Every line with "begin" in it must be copied from the data.

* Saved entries
==================================================

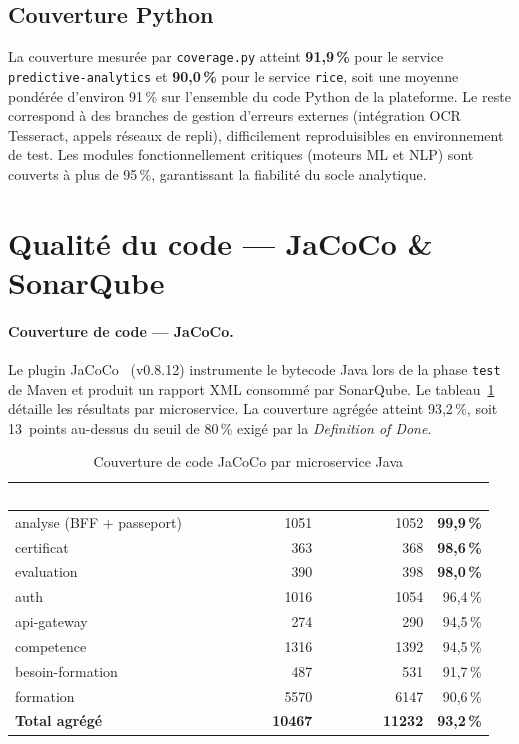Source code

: \documentclass[12pt,a4paper]{report}
\renewcommand{\thead}[1]{\cellcolor{espritblue}\textcolor{white}{\textbf{#1}}}
\begin{document}
\subsection{Couverture Python}

La couverture mesurée par \texttt{coverage.py} atteint \textbf{91,9\,\%} pour le
service \texttt{predictive-analytics} et \textbf{90,0\,\%} pour le service
\texttt{rice}, soit une moyenne pondérée d'environ 91\,\% sur l'ensemble du
code Python de la plateforme. Le reste correspond à des branches de gestion
d'erreurs externes (intégration OCR Tesseract, appels réseaux de repli),
difficilement reproduisibles en environnement de test. Les modules
fonctionnellement critiques (moteurs ML et NLP) sont couverts à plus de
95\,\%, garantissant la fiabilité du socle analytique.

\section{Qualité du code --- JaCoCo \& SonarQube}

\paragraph{Couverture de code --- JaCoCo.}
Le plugin JaCoCo~\cite{jacoco} (v0.8.12) instrumente le bytecode Java lors de la
phase \texttt{test} de Maven et produit un rapport XML consommé par SonarQube.
Le tableau~\ref{tab:jacoco} détaille les résultats par microservice. La
couverture agrégée atteint 93,2\,\%, soit 13~points au-dessus du seuil de 80\,\%
exigé par la \emph{Definition of Done}.

\begin{table}[H]
\centering
\caption{Couverture de code JaCoCo par microservice Java}
\label{tab:jacoco}
{\small\renewcommand{\arraystretch}{1.15}
\begin{tabularx}{\textwidth}{X r r r}
\toprule
\thead{Microservice} & \thead{Lignes couvertes} & \thead{Lignes totales} & \thead{Taux} \\
\midrule
analyse (BFF + passeport)     & 1051 & 1052 & \textbf{99,9\,\%} \\
certificat                    & 363  & 368  & \textbf{98,6\,\%} \\
evaluation                    & 390  & 398  & \textbf{98,0\,\%} \\
auth                          & 1016 & 1054 & 96,4\,\% \\
api-gateway                   & 274  & 290  & 94,5\,\% \\
competence                    & 1316 & 1392 & 94,5\,\% \\
besoin-formation              & 487  & 531  & 91,7\,\% \\
formation                     & 5570 & 6147 & 90,6\,\% \\
\midrule
\textbf{Total agrégé}         & \textbf{10467} & \textbf{11232} & \textbf{93,2\,\%} \\
\bottomrule
\end{tabularx}}
\end{table}
\end{document}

==================================================

* Worked solution
\begin{document}
\begin{table}[H]
\begin{tabularx}{\textwidth}{X r r r}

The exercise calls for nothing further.